Beginning the plating at a neutral or just slightly acidic pH
the iron should not be attacked , especially if the degreased iron is connected to a live voltage feed outside
of the bath , so that plating begins at the very instant
it is immersed , the PbO2 should seal it immediately .

Perhaps some method could be used for primer coating the iron if that is desired .....but I would expect the initial plating of PbO2 to effectively seal the surface . If resorting to a nickel plating , then you may as well
use an aluminum substrate .

It is possible that you could make the iron cathodic for initial immersion so that metallic lead is initially plated onto the iron as a "strike" plating , and then after 30 seconds or so , reverse the voltage and establish the PbO2 simultaneously
from oxidation of that metallic lead strike with added PbO2
that is "incoming" from the electrolyte .

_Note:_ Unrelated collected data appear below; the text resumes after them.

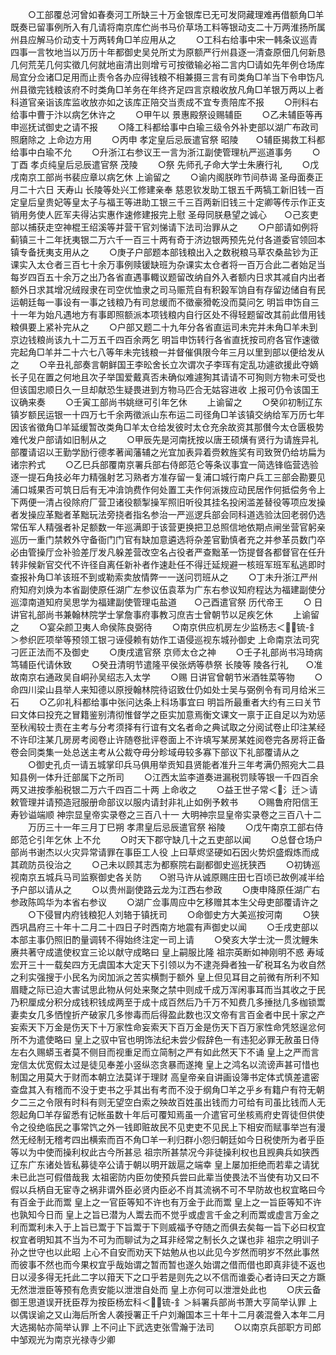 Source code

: <!-- { "loadSidebar": true } -->
　　○工部覆总河曾如春奏河工所缺三十万金银库已无可发冏藏理难再借额角□羊既奏已留事例所入有几请将南京库伫尚书马价草场工料等银动支二十万两淮扬所属州县应解马价动支十万两转角□羊应用从之
　　○工科右给事中宋一韩条议巡青四事一言牧地当以万历十年都御史吴兑所丈为原额严行州县逐一清查原佃几何新恳几何荒芜几何实徵几何就地亩清出则增亏可按徵输必裕二言内□请如先年例仓场库局宜分佥诸□足用而止责令各办应得钱粮不相兼摄三言有司类角□羊当下令申饬凡州县徵完钱粮该府不时类角□羊务在年终齐足四言京粮收放凡角□羊银万两以上者科道官亲诣该库监收放亦如之该库正陪交当责成不宜专责陪库不报
　　○刑科右给事中曹于汴以病乞休许之
　　○甲午以  景惠殿祭设赐辅臣
　　○乙未辅臣等再申巡抚试御史之请不报
　　○降工科都给事中白瑜三级令外补吏部以湖广布政司照磨除之  上命边方用
　　○丙申  孝定皇后忌辰遣官祭  昭陵　　○辅臣揭救工科都给事中白瑜不允
　　○升浙江右参议王一言为浙江副使管理杭严巡道事务
　　○丁酉  孝贞纯皇后忌辰遣官祭  茂陵
　　○祭  先师孔子命大学士朱赓行礼
　　○戊戌南京工部尚书裴应章以病乞休  上谕留之
　　○谕内阁朕昨节间恭谒  圣母面奏正月二十六日  天寿山  长陵等处兴工修建亲奉  慈恩钦发助工银五千两犒工新旧钱一百定皇后皇贵妃等皇太子与福王等进助工银三千三百两新旧钱三十定卿等传示作正支销用务使人匠军夫得沾实惠作速修建报完上慰  圣母同朕悬望之诚心　　○己亥吏部以捕获走空神棍王绍溪等并营干官刘悌请下法司治罪从之
　　○户部请如例将蓟镇三十二年抚夷银二万六千一百三十两有奇于济边银两预先兑付各道委官领回本镇专备抚夷支用从之
　　○庚子户部题本部钱粮出入之数税粮马草农桑盐钞为正课实入太仓者三百七十余万事例赎锾缺班为杂课实太仓者将一百万合此二者始足当每岁四百五十余万之出乃各省直遇事輙议题留改纳自外入者额内日求其减自内出者额外日求其增况绒叚隶在司空优恤隶之司马赈荒自有积榖军饷自有存留边储自有民运朝廷每一事设有一事之钱粮乃有司怠缓而不徵豪猾乾没而莫问乞  明旨申饬自三十一年为始凡遇地方有事即照额派本项钱粮内自行区处不得轻题留改其前此借用钱粮俱要上紧补完从之
　　○户部又题二十九年分各省直运司未完并未角□羊未到京边钱粮尚该九十二万五千四百余两乞  明旨申饬转行各省直抚按司府各官作速徵完起角□羊并二十六七八等年未完钱粮一并督催俱限今年三月以里到部以便给发从之
　　○辛丑礼部奏言朝鲜国王李昖舍长立次谓次子李珲有定乱功遽欲援此夺嫡长子见在置之何地且次子举国爱戴真否未确似难遽狥其请请不可狥则方物未可受也但该国忠顺日久一旦却献恐生疑畏进到方物马匹合无姑容进收  上报可仍令该国王议确来奏
　　○壬寅工部尚书姚继可引年乞休
　　上谕留之
　　○癸卯初制辽东镇岁额民运银一十四万七千余两徵派山东布运二司径角□羊该镇交纳给军万历七年因该省徵角□羊延缓暂改类角□羊太仓给发彼时太仓充余故资其那儧今太仓匮极势难代发户部请如旧制从之
　　○甲辰先是河南抚按以唐王硕熿有贤行为请旌异礼部覆请诏以王勤学励行德孝著闻藩辅之光宜加表异着赍敕旌奖有司致贺仍给坊扁为诸宗矜式
　　○乙巳兵部覆南京署兵部右侍郎范仑等条议事宜一简选锋临营选验逐一提石角技必年力精强射艺习熟者方准存留一复浦口城行南户兵工三部会勘要见浦口城果否可筑日后有无冲渰饷费作何处置工夫作何派拨应动民居作何抵偿务令上下两便一清占役除府厂营卫诸役额掣操军照旧听役其挂名投闲滥差替役等项应发操者发操应革黜者革黜玩法旁挠者指名参治一严巡逻兵部会同科道选验汰回老弱仍选常伍军人精强者补足额数一年巡满即于该营更换把卫总照信地依期点闸坐营官躬亲巡历一重门禁敕外守备衙门门官有缺加意遴选将杂差官勤慎者充之并参革员数门卒必由管操厅佥补验差厅发凡躲差营改空名占役者严查黜革一饬提督各都督官在任升转非候新官交代不许径自离任新补者作速赴任不得迁延规避一核班军班军私逃即时查报补角□羊该班不到或勒索卖放情弊一一送问罚班从之
　　○丁未升浙江严州府知府刘焕为本省副使原任湖广左参议伍袁萃为广东右参议知府程达为福建副使分巡漳南道知府吴思学为福建副使管理屯盐道　　○己酉遣官祭  历代帝王
　　○  日讲官礼部尚书兼翰林院学士掌詹事府事教习庶吉士曾朝节以足疾乞休
　　上谕留之
　　○宴朵颜卫夷人命侯陈良弼待
　　○南京供应机房左少监杨志＜锍-釒＞参织匠项举等预领工银刁诬侵赖有妨作工语侵巡视东城孙御史  上命南京法司究刁匠正法而不及御史
　　○庚戌遣官祭  京师太仓之神
　　○壬子礼部尚书冯琦病笃辅臣代请休致
　　○癸丑清明节遣隆平侯张炳等恭祭  长陵等  陵各行礼　　○准故南京右通政吴自峒孙吴绍志入太学
　　○赐  日讲官曾朝节米酒牲菜等物
　　○命四川梁山县举人来知德以原授翰林院待诏致仕仍如处士吴与弼例令有司月给米三石
　　○乙卯礼科都给事中张问达条上科场事宜曰  明旨所最重者大约有三曰关节曰文体曰投充之冒籍鉴别清彻惟督学之臣实加意焉衡文课文一禀于正自足以为劝惩至秋闱较士责在主考与分考须择有行谊有文名者命之典试取之分阅试卷止印注某经不许印注某几房房考阅卷止许随卷批评卷面上不许填写某房某姓阅卷完各房将正备卷会同类集一处总送主考从公裁夺毋分畛域毋较多寡下部议下礼部覆请从之
　　○御史孔贞一请五城掌印兵马俱用举贡知县贤能者准升三年考满仍照宛大二县知县例一体升迁部属下之所司
　　○江西太监李道奏进漏税罚赎等银一千四百余两又进按季船税银二万六千四百二十两  上命收之
　　○益王世子常＜氵迁＞请敕管理并请预造冠服册命部议以服内请封非礼止如例予敕书
　　○赐鲁府阳信王寿钞谥端顺
神宗显皇帝实录卷之三百八十一
大明神宗显皇帝实录卷之三百八十二
　　万历三十一年三月丁巳朔  孝肃皇后忌辰遣官祭  裕陵
　　○戊午南京工部右侍郎范仑引年乞休  上不允
　　○时天下郡守缺几十之五吏部以闻
　　○总督仓场户部尚书谢杰以火灾异常请罪在事臣工人役  上曰草烬坚硬如石因火势炽盛煆炼而成其疏防员役治之
　　○己未以顾其志为都察院右副都御史巡抚狭西
　　○初铸巡视南京五城兵马司监察御史各关防　　○驸马许从诚原赐庄田七百顷已故例减半给予户部以请从之
　　○以贵州副使路云龙为江西右参政
　　○庚申降原任湖广右参政陈鸣华为本省右参议
　　○湖广佥事周应中乞移赠其本生父母吏部覆请许之
　　○下侵冒内府钱粮犯人刘辂于镇抚司
　　○命御史方大美巡按河南
　　○狭西巩昌府三十年十二月二十四日子时西南方地震有声御史以闻
　　○壬戌吏部以本部主事仍照旧酌量调转不得始终注定一司上请
　　○癸亥大学士沈一贯沈鲤朱赓共著守成遣使权宜三论以献守成略曰  皇上嗣服比隆  祖宗英断如神刚明不惑  寿域宏开三十一载矣四方无虞国本大定天下引领以为不逮尧舜者独一矿税耳名为收自然之利实强搜于小民名为闵加派之苦实横剽于额外  皇上但见耳目之前微有所利不知眉睫之际已迫大害试思此物从何处来聚之禁中则成千成万浑闲事耳而当其收之于民乃积厘成分积分成钱积钱成两至于成十成百然后乃千万不知费几多捶挞几多枷锁鬻妻卖女几多恓惶折产破家几多惨毒而后得盈此数也汉文帝有言百金者中民十家之产妄索天下万金是伤天下十万家性命妄索天下百万金是伤天下百万家性命凭怒逞忿何所不为遣使略曰  皇上之驭中官也明饰法纪未尝少假辞色一有违犯必罪无赦虽日侍左右久赐蟒玉者莫不侧目而视重足而立简制之严有如此然天下不诵  皇上之严而言宠信太优宽假太过是徒见奉差小竖纵恣贪暴而遂掩  皇上之鸿名以流谤声甚可惜也制国之用莫大于财而本朝立法莫详于理财  高皇帝亲自讲画设簿书定体式慎差遣密查盘其入有稽而不没于吏书之乎其出有考而不没于纲角□羊之乎乡有籍户有符无朝夕二三之令限有时科有则无望空白索之殃故百姓虽出钱而力可给有司虽比钱而人无怨起角□羊存留悉有记帐虽数十年后可覆知焉虽一介遣官可坐核焉府史胥徒但供使令之役绝临民之事常饩之外一钱即赃故民不见吏吏不见民上下相安而赋事举岂有漫然无经制无稽考四出横索而百不角□羊一利归群小怨归朝廷如今日税使所为者乎臣等以为中使而操利权此古今所甚忌  祖宗所甚禁况今非徒操利权也且觊典兵如狭西辽东广东诸处皆私募徒卒公请于朝以明开跋扈之端幸  皇上屡加拒绝而若辈之请犹未已此岂可假借哉我  太祖密防内臣勿使预兵尝曰此辈当使畏法不当使有功又曰不假以兵柄自无宦寺之祸非谓外臣必贤内臣必不肖其流祸不可不早防故也权宜略曰今有百金于此而鬻  皇上之一官臣等知不许也有万金于此而鬻  皇上之一旨臣等知不许也孰知今日而  皇上之旨已潜为人鬻去而不觉乎或虚言千金之利而鬻或虚言万金之利而鬻利未入于上旨已鬻于下旨鬻于下则威福予夺随之而俱去矣每一旨下必曰权宜权宜者明知其不当为不可为而聊试为之耳非经常之制长久之谋也非  祖宗之明训子孙之世守也以此昭  上心不自安而劝天下姑勉从也以此见今岁然而明岁不然此事然而彼事不然也而今果权宜乎哉始谓之暂而暂也遂久始谓之借而借也即真非徒不返也日以浸多得无托此二字以箝天下之口乎若是则先之以不信而谁委心者诗曰天之方蹶无然泄泄臣等预有危责安能以泄泄自处而  皇上亦何可以泄泄处此也
　　○庆云备御王思道误开抚臣荐为按臣杨宏科＜锍-釒＞紏署兵部尚书萧大亨简举认罪  上以偶误谕之又山海后所舍人袭授署正千户刘瀚国本三十年十二月袭混誊入本年二月大选揭帖亦简举认罪  上不问止下武选吏张雪瀚于法司
　　○以南京兵部职方司郎中邹观光为南京光禄寺少卿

The surface of the iron could be converted to magnetite
if you wanted to go to the extra trouble , but I don't think that is necessary .

As for pH control ....that is going to be necessary anyway
with a bath containing lead nitrate . Only an acetate bath
for the alpha PbO2 would be capable of self-buffering to
any reasonable extent , perhaps using an added component like sodium acetate or ammonium acetate . With a mineral acid salt of lead , and lead being plated out , the pH will rapidly go highly acidic in the absence of some pH control and that variation is known to produce an inconsistent and lowered strength deposit of PbO2 .

Pickling and Pretreating the iron with chromic acid has been reported for iron to be plated with PbO2 from an acidic
lead sulfamate bath .....so here's another industry reference
concerning plating of PbO2 onto IRON :D


[Edited on 15-6-2007 by Rosco Bodine]

Attachment: US2430304 PbO2 on iron group metals from suphamate bath.pdf (118kB)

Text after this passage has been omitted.